Underlying earnings were slightly down, from £115 million to £110m.
The report details how problems in its Europe, Middle East and Asis hub have seen it incur £16.7m in redundancy payments, while total staff numbers were down from 23,205 to 19,668.
The company paid out £0.4m too in pay-offs to former directors. Former COO Tony Douglas left late last year, while finance director Iain Ferguson also left during the period covered by the report.
The contractor posted managed turnover of £4.3 billion for the financial year ended 31 March 2010 and it said this reduction in revenues was due to “market fractures in the UK and Middle East.”
The report said: “Our cautious strategy to sustain earnings quality and the benefits of our diversified international portfolio provided the necessary protection. More than half of the recorded decline was in our Middle East business, as the economy, particularly in Dubai, paused.”
Laing O’Rourke recorded pre-exceptional earnings of £110 million while its cash balances grew by 17 per cent to £716m.
The firm said its order book had also reduced from £10bn, reported in the previous financial year, to £8.2bn.
The annual report showed that Laing O’Rourke more than doubled its exceptional costs to £42m, including £16.7m in redundancy costs.
The firm said it would be “selective but decisive” in pursuing opportunities in the future but said it was hopeful that it could win work through many of the framework deals – including Building Schools for the Future local education partnerships – it had secured last year.

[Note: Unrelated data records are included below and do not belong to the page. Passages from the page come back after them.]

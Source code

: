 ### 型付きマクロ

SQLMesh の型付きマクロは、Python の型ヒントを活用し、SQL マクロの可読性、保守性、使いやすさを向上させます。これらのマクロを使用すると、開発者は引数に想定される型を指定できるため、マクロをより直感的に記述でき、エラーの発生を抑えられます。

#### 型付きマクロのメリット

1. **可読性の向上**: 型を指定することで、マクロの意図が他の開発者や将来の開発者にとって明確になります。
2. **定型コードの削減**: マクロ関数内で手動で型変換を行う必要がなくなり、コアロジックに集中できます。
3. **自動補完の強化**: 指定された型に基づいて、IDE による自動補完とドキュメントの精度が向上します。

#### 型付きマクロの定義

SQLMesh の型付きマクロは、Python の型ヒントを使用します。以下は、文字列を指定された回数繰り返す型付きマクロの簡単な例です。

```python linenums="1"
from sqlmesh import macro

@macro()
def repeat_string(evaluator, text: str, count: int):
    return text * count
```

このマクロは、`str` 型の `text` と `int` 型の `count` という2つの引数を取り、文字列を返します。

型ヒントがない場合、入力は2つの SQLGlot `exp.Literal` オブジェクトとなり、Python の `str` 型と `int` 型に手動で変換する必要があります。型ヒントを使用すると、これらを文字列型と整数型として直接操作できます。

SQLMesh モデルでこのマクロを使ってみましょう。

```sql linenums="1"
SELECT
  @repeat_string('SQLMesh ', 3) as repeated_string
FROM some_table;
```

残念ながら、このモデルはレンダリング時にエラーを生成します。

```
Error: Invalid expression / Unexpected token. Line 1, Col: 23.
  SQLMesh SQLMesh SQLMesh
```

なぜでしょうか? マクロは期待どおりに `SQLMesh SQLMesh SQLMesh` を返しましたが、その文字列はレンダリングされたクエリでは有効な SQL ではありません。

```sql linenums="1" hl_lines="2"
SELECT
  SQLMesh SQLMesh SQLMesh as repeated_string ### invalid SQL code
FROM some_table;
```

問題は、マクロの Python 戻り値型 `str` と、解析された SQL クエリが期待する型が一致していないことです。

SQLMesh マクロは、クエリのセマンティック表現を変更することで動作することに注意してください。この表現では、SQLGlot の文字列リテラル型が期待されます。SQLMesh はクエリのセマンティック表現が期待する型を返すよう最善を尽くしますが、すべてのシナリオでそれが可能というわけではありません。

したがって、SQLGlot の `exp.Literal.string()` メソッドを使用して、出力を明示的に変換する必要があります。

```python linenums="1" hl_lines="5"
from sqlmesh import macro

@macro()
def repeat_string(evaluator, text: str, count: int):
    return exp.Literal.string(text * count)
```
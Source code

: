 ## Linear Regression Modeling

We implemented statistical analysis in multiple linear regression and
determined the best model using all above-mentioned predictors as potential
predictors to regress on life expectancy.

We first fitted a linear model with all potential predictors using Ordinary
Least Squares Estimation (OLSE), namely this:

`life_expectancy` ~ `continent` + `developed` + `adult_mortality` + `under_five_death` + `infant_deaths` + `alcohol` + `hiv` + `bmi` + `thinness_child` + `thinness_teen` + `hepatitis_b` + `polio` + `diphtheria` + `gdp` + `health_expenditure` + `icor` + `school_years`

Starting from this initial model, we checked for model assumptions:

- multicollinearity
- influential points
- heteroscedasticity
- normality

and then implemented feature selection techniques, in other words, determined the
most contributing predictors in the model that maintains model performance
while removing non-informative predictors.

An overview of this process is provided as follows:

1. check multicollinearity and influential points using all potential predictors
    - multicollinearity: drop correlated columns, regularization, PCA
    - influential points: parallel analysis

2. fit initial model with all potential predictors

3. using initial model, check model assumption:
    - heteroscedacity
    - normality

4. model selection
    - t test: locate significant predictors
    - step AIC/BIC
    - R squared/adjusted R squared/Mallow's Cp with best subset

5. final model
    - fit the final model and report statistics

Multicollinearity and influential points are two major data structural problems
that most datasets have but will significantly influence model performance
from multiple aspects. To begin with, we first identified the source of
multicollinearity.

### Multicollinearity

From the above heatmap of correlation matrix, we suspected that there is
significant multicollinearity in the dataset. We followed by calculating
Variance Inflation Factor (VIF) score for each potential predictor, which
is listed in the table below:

It said: “We are adopting a cautiously optimistic approach in recognising work that might flow through these frameworks as it may be limited to those schools that have already been awarded, rather than all proposals outlined under the original framework agreements.
“We are currently reviewing the implications of the UK Chancellor’s recent budget statement. We await with interest the outcome of the new UK Coalition Government’s various public spending reviews, due to report later this year, and will continue to deliver value for our clients on those schemes we have already secured.”